As I said last night, facts are absolute, the truth is relative.  And perception becomes reality sometimes through misuse of facts.  #fucktrump knows this well.  He also knows that often facts don’t matter.

Trump learned a lot from his mentor Roy Cohn.  Cohn, as you may recall, was legal counsel to Joseph McCarthy during the communist inquisitions of the 1950’s.  Cohn taught trump many things.  It’s clear that Trump is using the techniques of McCarthyism.  But I think Cohn didn’t teach him well enough.

Facts can be used to spin a narrative.  Facts are absolute.  1+1=2.  I can try to change that, lie, claim that 1+1=3.  In Trump’s mind it often seems to.  But the fact of the equation hasn’t changed.  What Trump needs to learn is that the narrative is being used against him in many cases.  Sure, his core supporters aren’t listening, don’t care, but many do.
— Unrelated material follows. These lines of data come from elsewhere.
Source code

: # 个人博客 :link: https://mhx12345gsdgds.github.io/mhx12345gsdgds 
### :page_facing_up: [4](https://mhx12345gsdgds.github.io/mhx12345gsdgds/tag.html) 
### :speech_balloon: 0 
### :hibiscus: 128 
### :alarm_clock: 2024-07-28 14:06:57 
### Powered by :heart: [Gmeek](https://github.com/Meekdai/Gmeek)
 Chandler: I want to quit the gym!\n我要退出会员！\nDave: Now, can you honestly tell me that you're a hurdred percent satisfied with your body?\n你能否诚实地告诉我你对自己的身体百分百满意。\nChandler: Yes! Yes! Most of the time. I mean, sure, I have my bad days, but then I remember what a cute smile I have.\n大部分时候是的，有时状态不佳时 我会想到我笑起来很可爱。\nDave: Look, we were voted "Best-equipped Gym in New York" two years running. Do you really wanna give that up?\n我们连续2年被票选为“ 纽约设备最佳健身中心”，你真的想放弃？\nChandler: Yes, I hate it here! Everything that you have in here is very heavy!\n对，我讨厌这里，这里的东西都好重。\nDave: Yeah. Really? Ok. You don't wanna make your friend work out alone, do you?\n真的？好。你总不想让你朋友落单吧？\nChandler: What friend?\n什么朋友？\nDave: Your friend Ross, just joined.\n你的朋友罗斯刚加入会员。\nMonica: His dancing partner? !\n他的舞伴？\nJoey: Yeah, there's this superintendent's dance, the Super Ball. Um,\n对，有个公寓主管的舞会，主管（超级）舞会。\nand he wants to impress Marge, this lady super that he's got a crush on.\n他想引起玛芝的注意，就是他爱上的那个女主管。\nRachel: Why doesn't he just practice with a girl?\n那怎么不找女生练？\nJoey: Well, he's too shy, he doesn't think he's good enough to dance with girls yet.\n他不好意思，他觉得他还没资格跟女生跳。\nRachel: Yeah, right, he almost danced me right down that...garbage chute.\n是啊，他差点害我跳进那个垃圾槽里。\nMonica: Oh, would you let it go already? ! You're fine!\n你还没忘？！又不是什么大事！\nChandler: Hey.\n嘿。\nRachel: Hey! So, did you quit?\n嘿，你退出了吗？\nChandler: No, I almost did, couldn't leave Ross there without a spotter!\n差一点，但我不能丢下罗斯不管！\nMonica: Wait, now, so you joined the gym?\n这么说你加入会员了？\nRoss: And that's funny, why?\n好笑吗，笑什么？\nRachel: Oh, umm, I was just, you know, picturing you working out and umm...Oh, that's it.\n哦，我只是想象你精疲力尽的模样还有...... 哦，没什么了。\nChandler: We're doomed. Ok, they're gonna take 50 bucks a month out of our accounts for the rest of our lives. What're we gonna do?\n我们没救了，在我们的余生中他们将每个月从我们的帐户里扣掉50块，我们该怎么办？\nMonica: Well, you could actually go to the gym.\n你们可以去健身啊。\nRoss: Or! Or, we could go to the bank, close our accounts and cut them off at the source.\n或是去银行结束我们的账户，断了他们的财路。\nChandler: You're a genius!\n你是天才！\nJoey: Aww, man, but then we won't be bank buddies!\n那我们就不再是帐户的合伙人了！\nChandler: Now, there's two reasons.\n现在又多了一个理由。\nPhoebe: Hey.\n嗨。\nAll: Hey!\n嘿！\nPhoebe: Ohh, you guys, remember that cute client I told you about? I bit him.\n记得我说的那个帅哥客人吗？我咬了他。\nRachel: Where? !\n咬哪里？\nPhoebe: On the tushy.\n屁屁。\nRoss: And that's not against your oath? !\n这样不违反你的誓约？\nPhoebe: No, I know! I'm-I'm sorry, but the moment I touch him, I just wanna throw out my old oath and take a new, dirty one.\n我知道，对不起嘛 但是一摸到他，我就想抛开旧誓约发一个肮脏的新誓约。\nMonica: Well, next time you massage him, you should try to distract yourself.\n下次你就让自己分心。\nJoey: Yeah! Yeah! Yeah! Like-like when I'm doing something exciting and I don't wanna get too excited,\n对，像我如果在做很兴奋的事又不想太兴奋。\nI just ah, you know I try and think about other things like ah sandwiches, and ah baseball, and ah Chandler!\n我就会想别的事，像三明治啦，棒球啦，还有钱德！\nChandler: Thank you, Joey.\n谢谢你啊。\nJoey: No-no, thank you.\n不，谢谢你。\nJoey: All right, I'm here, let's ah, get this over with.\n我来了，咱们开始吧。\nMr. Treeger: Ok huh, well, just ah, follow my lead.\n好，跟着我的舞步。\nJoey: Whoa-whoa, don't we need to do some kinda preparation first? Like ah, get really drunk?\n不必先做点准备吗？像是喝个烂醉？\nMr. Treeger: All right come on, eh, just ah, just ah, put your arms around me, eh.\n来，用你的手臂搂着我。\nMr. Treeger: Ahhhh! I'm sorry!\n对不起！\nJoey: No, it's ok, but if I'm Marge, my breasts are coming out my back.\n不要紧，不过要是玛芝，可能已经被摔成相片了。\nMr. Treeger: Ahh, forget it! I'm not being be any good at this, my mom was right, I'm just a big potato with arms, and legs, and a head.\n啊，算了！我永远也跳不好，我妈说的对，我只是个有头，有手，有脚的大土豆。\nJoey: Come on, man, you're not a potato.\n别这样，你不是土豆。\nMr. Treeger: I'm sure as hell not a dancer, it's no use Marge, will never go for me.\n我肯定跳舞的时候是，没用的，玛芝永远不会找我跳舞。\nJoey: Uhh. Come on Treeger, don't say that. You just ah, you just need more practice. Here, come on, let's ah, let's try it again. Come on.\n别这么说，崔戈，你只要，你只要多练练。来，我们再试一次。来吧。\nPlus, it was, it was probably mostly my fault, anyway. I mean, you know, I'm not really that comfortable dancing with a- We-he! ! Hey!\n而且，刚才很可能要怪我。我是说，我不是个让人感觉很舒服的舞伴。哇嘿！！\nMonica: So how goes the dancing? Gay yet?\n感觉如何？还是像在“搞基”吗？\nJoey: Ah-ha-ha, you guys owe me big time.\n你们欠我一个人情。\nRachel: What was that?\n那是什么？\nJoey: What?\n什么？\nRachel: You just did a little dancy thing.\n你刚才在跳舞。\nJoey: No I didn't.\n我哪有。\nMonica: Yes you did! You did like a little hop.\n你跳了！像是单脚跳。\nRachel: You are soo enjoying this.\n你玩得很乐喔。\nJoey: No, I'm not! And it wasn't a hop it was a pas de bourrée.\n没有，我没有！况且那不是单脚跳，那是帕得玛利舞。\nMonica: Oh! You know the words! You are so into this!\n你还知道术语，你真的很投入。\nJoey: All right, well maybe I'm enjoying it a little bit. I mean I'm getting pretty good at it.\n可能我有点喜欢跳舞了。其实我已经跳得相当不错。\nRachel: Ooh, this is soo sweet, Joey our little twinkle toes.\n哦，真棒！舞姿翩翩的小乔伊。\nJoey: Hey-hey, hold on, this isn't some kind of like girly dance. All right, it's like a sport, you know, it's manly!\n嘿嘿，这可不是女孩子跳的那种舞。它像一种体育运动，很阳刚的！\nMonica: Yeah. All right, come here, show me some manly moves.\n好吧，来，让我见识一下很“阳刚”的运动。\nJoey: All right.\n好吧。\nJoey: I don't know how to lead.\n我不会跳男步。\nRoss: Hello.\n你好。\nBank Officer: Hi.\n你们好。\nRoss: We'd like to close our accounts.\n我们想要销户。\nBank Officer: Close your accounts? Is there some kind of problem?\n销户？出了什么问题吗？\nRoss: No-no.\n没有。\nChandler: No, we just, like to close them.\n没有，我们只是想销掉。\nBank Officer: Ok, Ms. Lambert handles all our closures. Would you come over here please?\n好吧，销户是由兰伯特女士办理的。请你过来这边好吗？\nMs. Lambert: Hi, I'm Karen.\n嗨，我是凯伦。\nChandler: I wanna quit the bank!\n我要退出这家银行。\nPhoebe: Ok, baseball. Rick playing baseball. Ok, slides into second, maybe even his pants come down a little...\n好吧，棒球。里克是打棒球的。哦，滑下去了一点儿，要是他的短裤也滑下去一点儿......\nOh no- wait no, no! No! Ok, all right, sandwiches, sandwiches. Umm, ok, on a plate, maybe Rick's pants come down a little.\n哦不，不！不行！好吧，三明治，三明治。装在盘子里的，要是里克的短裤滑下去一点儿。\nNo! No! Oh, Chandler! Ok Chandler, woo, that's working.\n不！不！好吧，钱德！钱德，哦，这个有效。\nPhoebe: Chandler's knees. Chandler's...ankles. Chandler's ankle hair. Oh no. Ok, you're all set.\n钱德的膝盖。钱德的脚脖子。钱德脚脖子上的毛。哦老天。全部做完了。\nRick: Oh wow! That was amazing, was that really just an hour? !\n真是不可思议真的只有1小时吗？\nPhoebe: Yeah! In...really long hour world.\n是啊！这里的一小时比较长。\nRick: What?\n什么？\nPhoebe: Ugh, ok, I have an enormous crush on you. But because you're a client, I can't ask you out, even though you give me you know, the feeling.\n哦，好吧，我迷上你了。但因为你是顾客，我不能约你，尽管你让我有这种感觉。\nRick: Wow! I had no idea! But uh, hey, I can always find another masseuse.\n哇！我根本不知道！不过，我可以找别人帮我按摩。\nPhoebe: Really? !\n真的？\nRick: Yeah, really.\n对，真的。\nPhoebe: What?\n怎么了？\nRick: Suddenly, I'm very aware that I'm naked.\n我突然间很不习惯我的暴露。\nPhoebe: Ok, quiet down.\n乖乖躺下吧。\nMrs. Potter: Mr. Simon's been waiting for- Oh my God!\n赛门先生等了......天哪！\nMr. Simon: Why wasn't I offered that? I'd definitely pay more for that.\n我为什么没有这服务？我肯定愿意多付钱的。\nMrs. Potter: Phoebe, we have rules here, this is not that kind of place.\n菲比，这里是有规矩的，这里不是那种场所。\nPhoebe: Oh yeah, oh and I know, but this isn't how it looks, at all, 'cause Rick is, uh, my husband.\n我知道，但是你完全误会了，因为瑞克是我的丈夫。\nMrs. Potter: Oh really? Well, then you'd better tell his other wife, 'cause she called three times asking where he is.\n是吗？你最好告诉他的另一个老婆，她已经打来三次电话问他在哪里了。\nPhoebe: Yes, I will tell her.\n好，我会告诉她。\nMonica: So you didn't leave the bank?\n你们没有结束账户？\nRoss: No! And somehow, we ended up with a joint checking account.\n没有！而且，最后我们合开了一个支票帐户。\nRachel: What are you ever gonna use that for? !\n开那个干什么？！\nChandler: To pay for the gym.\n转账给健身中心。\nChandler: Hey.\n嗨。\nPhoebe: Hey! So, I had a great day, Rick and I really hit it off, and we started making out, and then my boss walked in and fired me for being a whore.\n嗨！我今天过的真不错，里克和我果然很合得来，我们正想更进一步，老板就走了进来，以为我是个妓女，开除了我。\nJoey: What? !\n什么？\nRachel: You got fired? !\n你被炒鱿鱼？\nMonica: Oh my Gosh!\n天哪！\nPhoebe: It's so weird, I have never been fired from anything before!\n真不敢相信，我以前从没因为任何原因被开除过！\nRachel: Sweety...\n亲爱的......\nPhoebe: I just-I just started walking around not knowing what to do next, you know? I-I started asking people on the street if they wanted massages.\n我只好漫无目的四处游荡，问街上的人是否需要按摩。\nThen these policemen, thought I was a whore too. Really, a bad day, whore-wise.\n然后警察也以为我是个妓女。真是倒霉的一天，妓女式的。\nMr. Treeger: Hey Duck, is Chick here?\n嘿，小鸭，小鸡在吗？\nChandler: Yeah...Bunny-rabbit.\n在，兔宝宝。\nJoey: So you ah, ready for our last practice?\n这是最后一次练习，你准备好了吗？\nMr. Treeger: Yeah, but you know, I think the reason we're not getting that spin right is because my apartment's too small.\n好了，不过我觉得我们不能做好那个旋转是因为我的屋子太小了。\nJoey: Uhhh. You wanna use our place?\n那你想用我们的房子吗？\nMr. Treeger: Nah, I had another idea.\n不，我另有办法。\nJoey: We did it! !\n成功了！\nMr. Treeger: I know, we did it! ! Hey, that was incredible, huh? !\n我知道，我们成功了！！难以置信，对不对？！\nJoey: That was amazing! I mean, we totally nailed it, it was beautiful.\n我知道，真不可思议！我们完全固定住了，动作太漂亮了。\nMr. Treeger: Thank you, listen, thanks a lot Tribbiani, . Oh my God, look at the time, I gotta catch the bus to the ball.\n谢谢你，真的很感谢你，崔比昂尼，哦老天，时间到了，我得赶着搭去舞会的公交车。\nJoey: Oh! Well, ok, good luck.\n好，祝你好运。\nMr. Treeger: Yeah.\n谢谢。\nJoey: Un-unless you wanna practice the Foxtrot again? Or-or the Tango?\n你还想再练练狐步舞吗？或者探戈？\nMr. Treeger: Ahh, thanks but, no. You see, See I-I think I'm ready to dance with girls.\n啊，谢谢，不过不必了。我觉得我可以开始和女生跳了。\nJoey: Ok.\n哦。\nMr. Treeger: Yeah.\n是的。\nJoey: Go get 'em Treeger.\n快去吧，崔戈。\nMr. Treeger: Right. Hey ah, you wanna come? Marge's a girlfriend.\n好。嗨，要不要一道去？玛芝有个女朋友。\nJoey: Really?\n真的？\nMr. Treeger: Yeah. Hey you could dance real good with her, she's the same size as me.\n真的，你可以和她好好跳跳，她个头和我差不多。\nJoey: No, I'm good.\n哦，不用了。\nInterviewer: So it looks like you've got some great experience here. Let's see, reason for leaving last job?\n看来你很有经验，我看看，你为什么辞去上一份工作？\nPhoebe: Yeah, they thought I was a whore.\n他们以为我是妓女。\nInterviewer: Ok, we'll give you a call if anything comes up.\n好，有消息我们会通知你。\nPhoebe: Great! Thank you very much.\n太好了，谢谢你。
Let’s start with some apparent facts.  Jared Kushner met with representatives from a Russian bank.  The bank is the subject of sanctions, I believe related to the Crimea thing (although it could be something else).  Doing business with the bank likely violates US law.  The bank has close connections to Putin.  It advertises on it’s website that it works with the Russian government.  All facts.  But what does the narrative say?

One narrative that can be spun is treason, that Kushner met as part of the election scheme to work with the Russians to undermine the election.  More likely as follow-up, because the meeting seems to have taken place after the election.  Was treason committed?  I can’t say.  I don’t know what was said, who was at the meeting.  But connecting a lot of pieces to the narrative, including Trump’s call for Russian hackers to find Hillary’s “lost” emails lets us spin a treason story.

A far more innocuous story can be told as well, that the meeting was innocent, connected to the Trump transition, that Kushner was reaching out to Putin through a common intermediary.  This sounds purely innocent.

Another story being spun could lead us to conclude that this was a business meeting, that Kushner, acting on behalf of the Trump companies, was working with a bank to fund activities of said companies.  This narrative certainly looks to be illegal under the sanctions that were imposed.  It could also lead to an impeachable offense under the emoluments clause if Trump benefits from it financially as president.  Is that what happened?  Again, we don’t know.

So, the advice to Trump?  Start telling the truth about what happened in these sorts of events.  Yes, the truth is relative, but offer a narrative that fits the facts, explains who, what, when and why.  Because if you don’t, as any good trial lawyer can tell you, the one with the best narrative wins, the facts stop mattering.  But then again, perhaps this is what #fucktrump wants.  As any good magician can tell you, a sleight of hand works best when attention is diverted away from the things you don’t want seen.